:: Your goal ::
Scan the entries below and extract each line with the word "coverage" in it.

Dataset records:

══════════

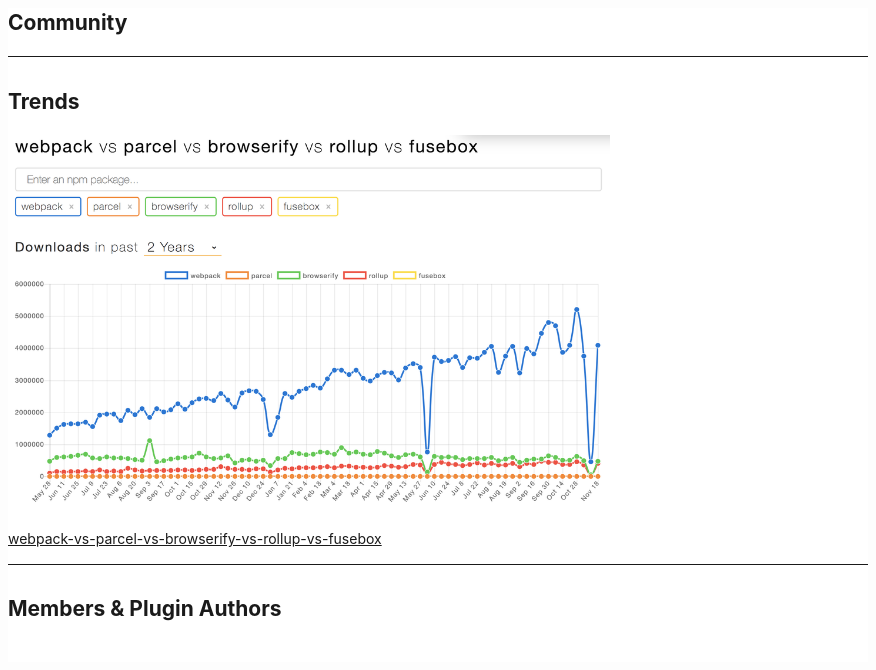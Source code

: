

## Community

---

## Trends

<img src="../images/trends.png" style="width: 70%" />

<a class="ref-link" href="https://www.npmtrends.com/webpack-vs-parcel-vs-browserify-vs-rollup-vs-fusebox">webpack-vs-parcel-vs-browserify-vs-rollup-vs-fusebox</a>

---



## Members & Plugin Authors

<br />

<div class="list">
  <div>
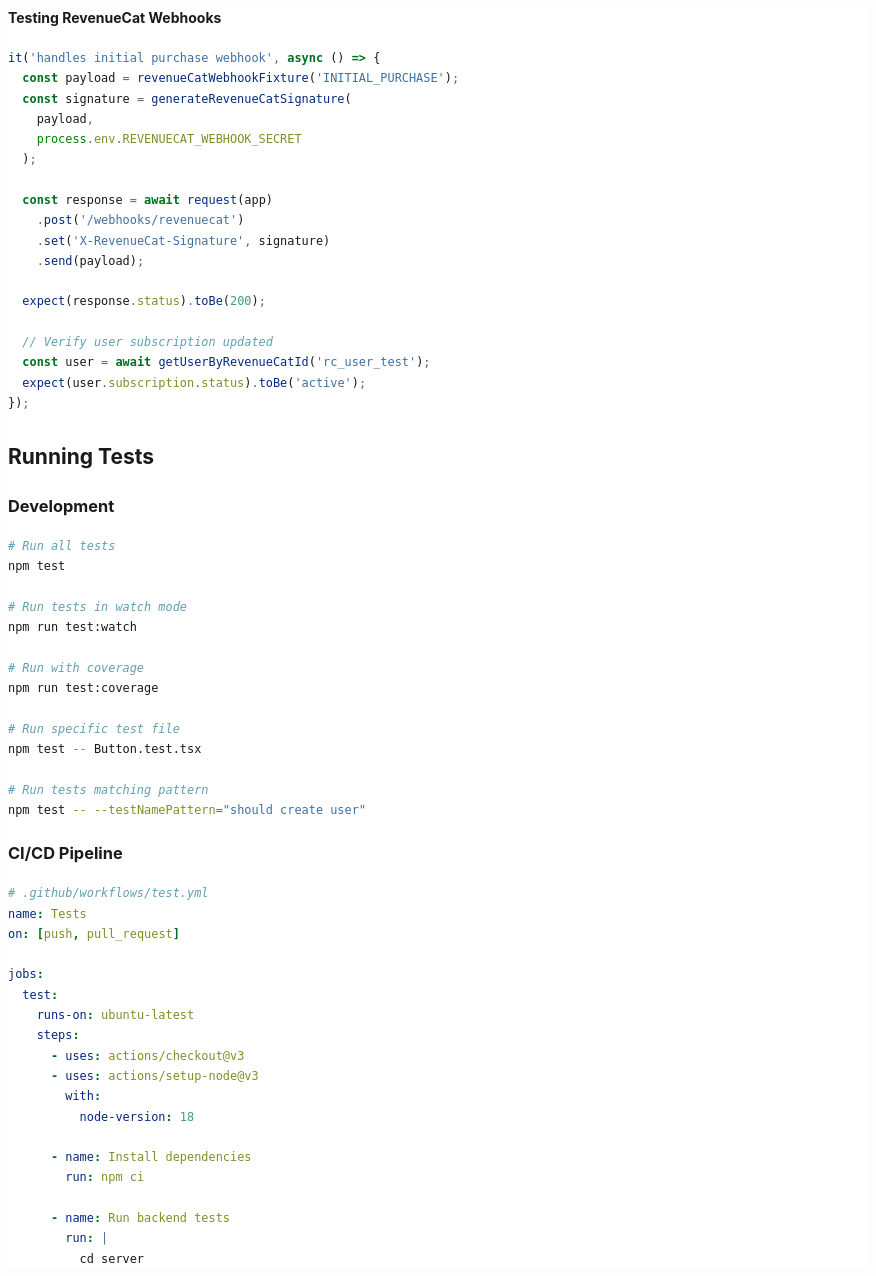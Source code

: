 #### Testing RevenueCat Webhooks
```typescript
it('handles initial purchase webhook', async () => {
  const payload = revenueCatWebhookFixture('INITIAL_PURCHASE');
  const signature = generateRevenueCatSignature(
    payload,
    process.env.REVENUECAT_WEBHOOK_SECRET
  );

  const response = await request(app)
    .post('/webhooks/revenuecat')
    .set('X-RevenueCat-Signature', signature)
    .send(payload);

  expect(response.status).toBe(200);

  // Verify user subscription updated
  const user = await getUserByRevenueCatId('rc_user_test');
  expect(user.subscription.status).toBe('active');
});
```

## Running Tests

### Development
```bash
# Run all tests
npm test

# Run tests in watch mode
npm run test:watch

# Run with coverage
npm run test:coverage

# Run specific test file
npm test -- Button.test.tsx

# Run tests matching pattern
npm test -- --testNamePattern="should create user"
```

### CI/CD Pipeline
```yaml
# .github/workflows/test.yml
name: Tests
on: [push, pull_request]

jobs:
  test:
    runs-on: ubuntu-latest
    steps:
      - uses: actions/checkout@v3
      - uses: actions/setup-node@v3
        with:
          node-version: 18
          
      - name: Install dependencies
        run: npm ci
        
      - name: Run backend tests
        run: |
          cd server
```
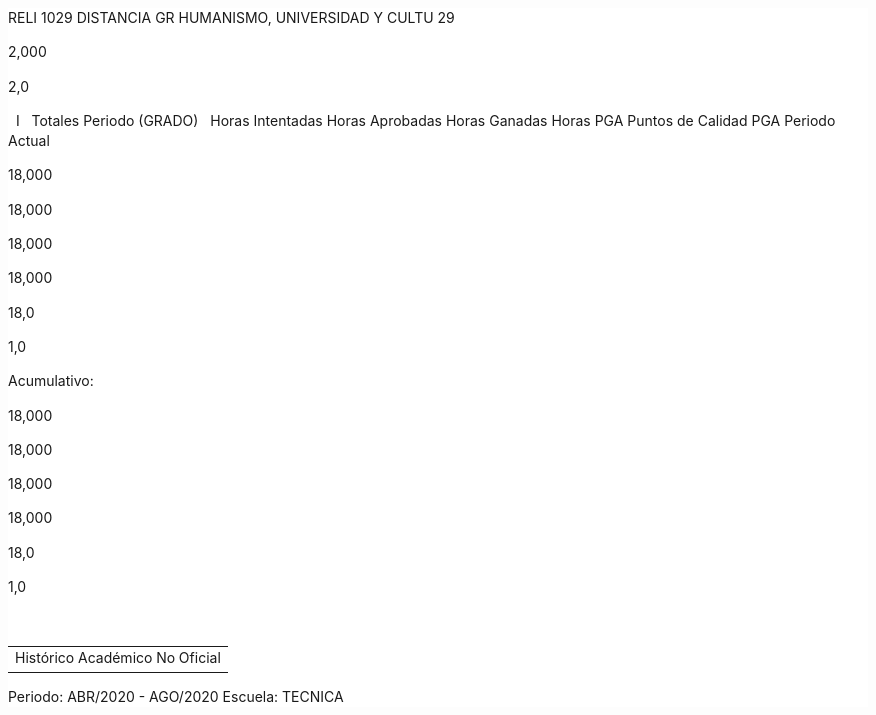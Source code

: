 <td class="dddefault">RELI</td>
<td class="dddefault">1029</td>
<td class="dddefault">DISTANCIA</td>
<td class="dddefault">GR</td>
<td colspan="2" class="dddefault">HUMANISMO, UNIVERSIDAD Y CULTU</td>
<td class="dddefault">29</td>
<td class="dddefault"><p class="rightaligntext">        2,000</p></td>
<td class="dddefault"><p class="rightaligntext">                2,0</p></td>
<td class="dddead">&nbsp;</td>
<td class="dddefault">I</td>
<td class="dddead">&nbsp;</td>
</tr>
<tr>
<th colspan="12" class="ddtitle" scope="colgroup">Totales Periodo (GRADO)</th>
</tr>
<tr>
<td colspan="5" class="dddead">&nbsp;</td>
<th class="ddheader" scope="col">Horas Intentadas</th>
<th class="ddheader" scope="col">Horas Aprobadas</th>
<th class="ddheader" scope="col">Horas Ganadas</th>
<th class="ddheader" scope="col">Horas PGA</th>
<th class="ddheader" scope="col">Puntos de Calidad</th>
<th colspan="2" class="ddheader" scope="col">PGA</th>
</tr>
<tr>
<th colspan="5" class="ddlabel" scope="row" style="background: rgba(0, 0, 0, 0) none repeat scroll 0% 0%; color: rgb(0, 0, 0);">Periodo Actual</th>
<td class="dddefault"><p class="rightaligntext">       18,000</p></td>
<td class="dddefault"><p class="rightaligntext">       18,000</p></td>
<td class="dddefault"><p class="rightaligntext">       18,000</p></td>
<td class="dddefault"><p class="rightaligntext">       18,000</p></td>
<td class="dddefault"><p class="rightaligntext">               18,0</p></td>
<td colspan="2" class="dddefault"><p class="rightaligntext">                       1,0</p></td>
</tr>
<tr>
<th colspan="5" class="ddlabel" scope="row" style="background: rgba(0, 0, 0, 0) none repeat scroll 0% 0%; color: rgb(0, 0, 0);">Acumulativo:</th>
<td class="dddefault"><p class="rightaligntext">       18,000</p></td>
<td class="dddefault"><p class="rightaligntext">       18,000</p></td>
<td class="dddefault"><p class="rightaligntext">       18,000</p></td>
<td class="dddefault"><p class="rightaligntext">       18,000</p></td>
<td class="dddefault"><p class="rightaligntext">               18,0</p></td>
<td colspan="2" class="dddefault"><p class="rightaligntext">                       1,0</p></td>
</tr>
<tr>
<td colspan="12" class="ddseparator">&nbsp;</td>
</tr>
<tr>
<td colspan="4" class="ddseparator"><div class="infotextdiv"><table class="infotexttable" summary="Esta tabla contiene información que puede ser útil para entender el contenido y funcionalidad de esta página. Puede ser un breve conjunto de instrucciones, una descripción de mensajes de error, u otra información especial."><tbody><tr><td class="indefault"><span class="infotext"> Histórico Académico No Oficial</span></td></tr></tbody></table><p></p></div></td>
</tr>
<tr>
<th colspan="12" class="ddlabel" scope="row" style="background: rgba(0, 0, 0, 0) none repeat scroll 0% 0%; color: rgb(0, 0, 0);"><span class="fieldOrangetextbold">Periodo: ABR/2020 - AGO/2020</span></th>
</tr>
<tr>
<th colspan="4" class="ddlabel" scope="row" style="background: rgba(0, 0, 0, 0) none repeat scroll 0% 0%; color: rgb(0, 0, 0);">Escuela:</th>
<td colspan="7" class="dddefault">TECNICA</td>
</tr>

══════════

:: Result for this task ::
# Run with coverage
npm run test:coverage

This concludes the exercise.